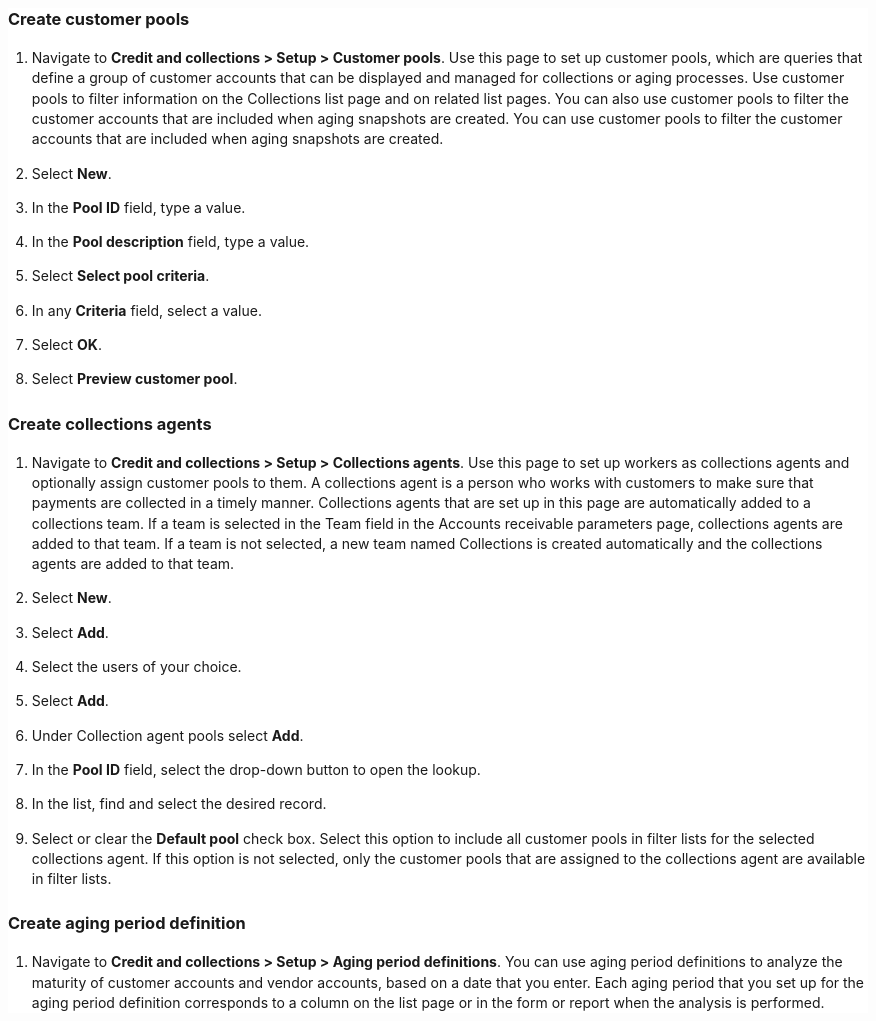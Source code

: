 ### Create customer pools

1. Navigate to **Credit and collections &gt; Setup &gt; Customer pools**. Use this page to set up customer pools, which are queries that define a group of customer accounts that can be displayed and managed for collections or aging processes. Use customer pools to filter information on the Collections list page and on related list pages. You can also use customer pools to filter the customer accounts that are included when aging snapshots are created. You can use customer pools to filter the customer accounts that are included when aging snapshots are created.

2. Select **New**.

3. In the **Pool ID** field, type a value.

4. In the **Pool description** field, type a value.

5. Select **Select pool criteria**.

6. In any **Criteria** field, select a value.

7. Select **OK**.

8. Select **Preview customer pool**.

### Create collections agents

1. Navigate to **Credit and collections &gt; Setup &gt; Collections agents**. Use this page to set up workers as collections agents and optionally assign customer pools to them. A collections agent is a person who works with customers to make sure that payments are collected in a timely manner. Collections agents that are set up in this page are automatically added to a collections team. If a team is selected in the Team field in the Accounts receivable parameters page, collections agents are added to that team. If a team is not selected, a new team named Collections is created automatically and the collections agents are added to that team.

2. Select **New**.

3. Select **Add**.

4. Select the users of your choice.

5. Select **Add**.

6. Under Collection agent pools select **Add**.

7. In the **Pool ID** field, select the drop-down button to open the lookup.

8. In the list, find and select the desired record.

9. Select or clear the **Default pool** check box. Select this option to include all customer pools in filter lists for the selected collections agent. If this option is not selected, only the customer pools that are assigned to the collections agent are available in filter lists.

### Create aging period definition

1. Navigate to **Credit and collections &gt; Setup &gt; Aging period definitions**. You can use aging period definitions to analyze the maturity of customer accounts and vendor accounts, based on a date that you enter. Each aging period that you set up for the aging period definition corresponds to a column on the list page or in the form or report when the analysis is performed.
◇ ◇ ◇ ◇ ◇ ◇ ◇
Exercise:
If a line of the records holds the word "that", count it; report only the total.

Completed task:
4